Not long ago I was having a discussion with a superintendent about greens, slopes, contours, false fronts, fall offs, etc., etc..

Not long after I began thinking about the 1st green at Yale and a discussion I had previously engaged in with George Bahto.
In that discussion George had indicated that the green was intended to be a combination of other greens.

So, my question is, do large greens provide the architect with a far broader canvas on which to craft greater diversity within the putting surface ?

Diversity which has a substantive influence on the approach shot, which in turn can influence the drive, while at the same time greatly influencing putting and recovery.

Understanding that large greens can have the "greens within green" feature, why wouldn't larger greens with a good deal of diversity be a prefered design feature ?

Didn't Donald Ross do this on occassion ?

Charles Blair Macdonald ?

Seth Raynor ?

Charles Banks ?

Tom Doak,

Did you craft large greens at Old Macdonald ?

Jaeger Kovich

  • Karma: +0/-0
Patrick - I think your questions about large greens, is really an issue of scale. You mention Yale #1. Is great! I love it!

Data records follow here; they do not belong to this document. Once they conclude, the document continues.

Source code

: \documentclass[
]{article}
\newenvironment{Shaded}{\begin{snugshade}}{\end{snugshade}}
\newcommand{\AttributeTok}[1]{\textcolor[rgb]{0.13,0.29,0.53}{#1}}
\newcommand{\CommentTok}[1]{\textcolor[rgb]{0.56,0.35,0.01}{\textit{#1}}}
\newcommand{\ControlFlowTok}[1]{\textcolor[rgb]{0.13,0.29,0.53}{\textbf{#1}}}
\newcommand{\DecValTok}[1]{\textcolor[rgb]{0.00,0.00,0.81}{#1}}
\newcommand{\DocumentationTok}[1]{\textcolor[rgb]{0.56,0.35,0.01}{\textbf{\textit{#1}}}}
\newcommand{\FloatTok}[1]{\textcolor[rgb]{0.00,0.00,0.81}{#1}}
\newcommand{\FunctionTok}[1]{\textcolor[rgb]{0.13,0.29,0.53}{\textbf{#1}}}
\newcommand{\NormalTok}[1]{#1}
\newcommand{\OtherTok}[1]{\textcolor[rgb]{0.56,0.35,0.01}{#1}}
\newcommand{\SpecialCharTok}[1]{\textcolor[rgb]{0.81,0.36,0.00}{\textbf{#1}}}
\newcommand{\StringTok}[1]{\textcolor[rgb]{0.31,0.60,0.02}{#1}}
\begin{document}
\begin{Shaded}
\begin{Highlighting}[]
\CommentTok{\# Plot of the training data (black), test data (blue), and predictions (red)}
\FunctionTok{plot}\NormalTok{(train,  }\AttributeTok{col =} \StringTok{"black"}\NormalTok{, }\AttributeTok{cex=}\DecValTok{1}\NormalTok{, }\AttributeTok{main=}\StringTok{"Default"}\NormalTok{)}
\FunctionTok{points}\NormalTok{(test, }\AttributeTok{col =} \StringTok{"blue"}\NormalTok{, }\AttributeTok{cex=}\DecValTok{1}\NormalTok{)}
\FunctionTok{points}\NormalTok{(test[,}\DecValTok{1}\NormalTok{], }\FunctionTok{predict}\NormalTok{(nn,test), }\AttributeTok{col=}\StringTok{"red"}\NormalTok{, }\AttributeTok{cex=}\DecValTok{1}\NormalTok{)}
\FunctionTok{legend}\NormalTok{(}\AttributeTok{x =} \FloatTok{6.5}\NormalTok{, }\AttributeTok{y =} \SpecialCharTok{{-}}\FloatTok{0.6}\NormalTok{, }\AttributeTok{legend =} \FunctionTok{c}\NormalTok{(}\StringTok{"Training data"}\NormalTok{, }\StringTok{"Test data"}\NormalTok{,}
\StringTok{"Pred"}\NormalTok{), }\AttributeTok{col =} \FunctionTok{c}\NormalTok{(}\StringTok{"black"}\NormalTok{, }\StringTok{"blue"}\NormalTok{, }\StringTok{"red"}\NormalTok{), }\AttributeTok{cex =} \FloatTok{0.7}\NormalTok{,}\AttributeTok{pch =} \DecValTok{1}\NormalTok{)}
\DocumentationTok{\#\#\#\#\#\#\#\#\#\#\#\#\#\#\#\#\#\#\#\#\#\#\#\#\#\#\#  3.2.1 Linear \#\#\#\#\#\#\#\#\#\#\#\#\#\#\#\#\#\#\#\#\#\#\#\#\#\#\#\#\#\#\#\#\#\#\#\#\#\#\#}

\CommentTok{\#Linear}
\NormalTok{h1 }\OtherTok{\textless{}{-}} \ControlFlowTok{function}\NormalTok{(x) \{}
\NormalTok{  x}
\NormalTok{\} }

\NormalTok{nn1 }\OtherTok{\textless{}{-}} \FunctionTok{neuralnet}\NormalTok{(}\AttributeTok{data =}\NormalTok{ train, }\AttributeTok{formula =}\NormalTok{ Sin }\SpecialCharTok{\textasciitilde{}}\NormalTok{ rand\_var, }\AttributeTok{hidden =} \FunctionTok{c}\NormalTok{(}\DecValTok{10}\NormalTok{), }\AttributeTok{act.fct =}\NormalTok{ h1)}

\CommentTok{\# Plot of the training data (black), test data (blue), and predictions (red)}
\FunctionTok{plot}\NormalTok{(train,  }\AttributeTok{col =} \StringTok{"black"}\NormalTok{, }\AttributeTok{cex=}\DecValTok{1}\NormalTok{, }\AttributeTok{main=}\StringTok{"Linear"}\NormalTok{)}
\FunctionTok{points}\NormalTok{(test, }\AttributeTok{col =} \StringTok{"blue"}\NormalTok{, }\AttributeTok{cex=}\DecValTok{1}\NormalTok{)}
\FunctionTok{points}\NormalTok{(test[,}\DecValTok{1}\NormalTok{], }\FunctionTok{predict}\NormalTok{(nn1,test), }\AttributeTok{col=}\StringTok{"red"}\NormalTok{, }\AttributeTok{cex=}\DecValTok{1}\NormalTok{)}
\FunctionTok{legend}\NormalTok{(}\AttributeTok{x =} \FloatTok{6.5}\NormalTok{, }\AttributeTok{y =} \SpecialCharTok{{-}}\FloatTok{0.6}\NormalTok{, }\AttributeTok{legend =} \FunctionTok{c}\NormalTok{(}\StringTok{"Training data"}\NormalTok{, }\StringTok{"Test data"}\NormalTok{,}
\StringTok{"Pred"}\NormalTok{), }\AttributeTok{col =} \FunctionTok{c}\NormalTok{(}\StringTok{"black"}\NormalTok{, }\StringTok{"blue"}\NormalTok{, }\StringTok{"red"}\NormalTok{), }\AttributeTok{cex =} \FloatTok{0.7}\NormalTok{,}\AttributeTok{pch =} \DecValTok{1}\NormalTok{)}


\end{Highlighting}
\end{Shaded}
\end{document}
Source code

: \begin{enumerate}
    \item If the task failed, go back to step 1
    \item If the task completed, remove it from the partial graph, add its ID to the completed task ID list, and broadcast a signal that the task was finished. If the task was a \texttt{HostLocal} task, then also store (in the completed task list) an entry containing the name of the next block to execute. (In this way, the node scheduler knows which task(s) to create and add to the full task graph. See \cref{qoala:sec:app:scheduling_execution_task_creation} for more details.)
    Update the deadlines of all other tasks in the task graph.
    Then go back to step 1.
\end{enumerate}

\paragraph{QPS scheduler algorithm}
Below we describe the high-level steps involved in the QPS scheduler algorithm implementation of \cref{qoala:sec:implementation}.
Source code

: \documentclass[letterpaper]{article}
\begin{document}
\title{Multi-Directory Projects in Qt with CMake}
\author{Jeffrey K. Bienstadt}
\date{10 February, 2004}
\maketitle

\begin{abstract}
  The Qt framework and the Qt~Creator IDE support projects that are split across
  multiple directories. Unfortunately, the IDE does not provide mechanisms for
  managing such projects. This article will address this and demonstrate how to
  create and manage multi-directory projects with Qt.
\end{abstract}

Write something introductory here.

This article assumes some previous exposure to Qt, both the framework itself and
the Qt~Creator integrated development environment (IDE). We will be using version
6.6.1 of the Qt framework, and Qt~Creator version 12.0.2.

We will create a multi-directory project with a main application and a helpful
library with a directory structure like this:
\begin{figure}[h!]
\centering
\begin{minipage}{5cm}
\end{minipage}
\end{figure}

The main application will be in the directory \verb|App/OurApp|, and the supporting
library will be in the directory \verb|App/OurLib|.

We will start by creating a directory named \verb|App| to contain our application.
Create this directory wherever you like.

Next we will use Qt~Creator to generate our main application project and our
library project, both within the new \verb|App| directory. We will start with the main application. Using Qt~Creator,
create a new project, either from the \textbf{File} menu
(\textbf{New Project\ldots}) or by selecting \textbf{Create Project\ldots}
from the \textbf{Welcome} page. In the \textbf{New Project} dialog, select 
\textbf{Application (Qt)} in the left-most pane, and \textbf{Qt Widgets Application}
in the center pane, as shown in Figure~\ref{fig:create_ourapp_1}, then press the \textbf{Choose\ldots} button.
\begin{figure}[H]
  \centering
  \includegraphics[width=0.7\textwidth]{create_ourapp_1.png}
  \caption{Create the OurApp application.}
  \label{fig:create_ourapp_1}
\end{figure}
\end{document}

The whole course.... but what makes that green, and the rest of that course work, at least for me, is the scale of the place. ITS FREAKIN HUGE!!! and that is part of the CBM Raynor style. If you put postage stamp greens on a course with greenside bunkers that are over 20 ft deep, it wouldn't look right, and it wouldn't be as fun (to hard).

For most courses, I feel the ability to have a few very large greens is great. It provides the chance for more wildly contoured area, and a chance to do some different things. If you could have huge greens that match the scale of the rest of the course, I say go for it, especially since 1/2 the game is played with the flatstick, but remember bigger greens are also more expensive, and if all 18 are huge, then its going to lose some of the feeling... remember scale and diversity, they all cant be enormous.

Adrian_Stiff

  • Karma: +0/-0
I think Jaeger makes the main point, its was about the run costs in the older days, now we would think of the construction costs too. As for your question it is a clear YES, you can do far more with a larger canvas and the problem with greens within greens on smaller greens is simply an amount of pinnable areas that can lead to health problems for the turf.

Its good to have a variety of size in your 18 greens, but you never really want to go under 300 sq metres of pinnable area.
A combination of whats good for golf and good for turf.
The Players Club, Cumberwell Park, The Kendleshire, Oake Manor, Dainton Park, Forest Hills, Erlestoke, St Cleres.
www.theplayersgolfclub.com

Tom_Doak

  • Karma: +3/-1

Tom Doak,

Did you craft large greens at Old Macdonald ?

Pat:

Old Macdonald has 6.2 acres of greens.  I'm told it is the largest total outside of St. Andrews.

We were not aiming for that distinction.  However, everyone on our design committee (apart from me) insisted that the course be BIG and BOLD, and one thing led to another.  My only real concern was whether making the greens so large would reward sloppy approach play, or over-emphasize lag putting.  The deciding factor was that on the fescue, it is common to putt from 20+ yards off the green anyway.  So in some cases we incorporated areas that we weren't originally thinking about as being part of the green to allow a hole location there, too. 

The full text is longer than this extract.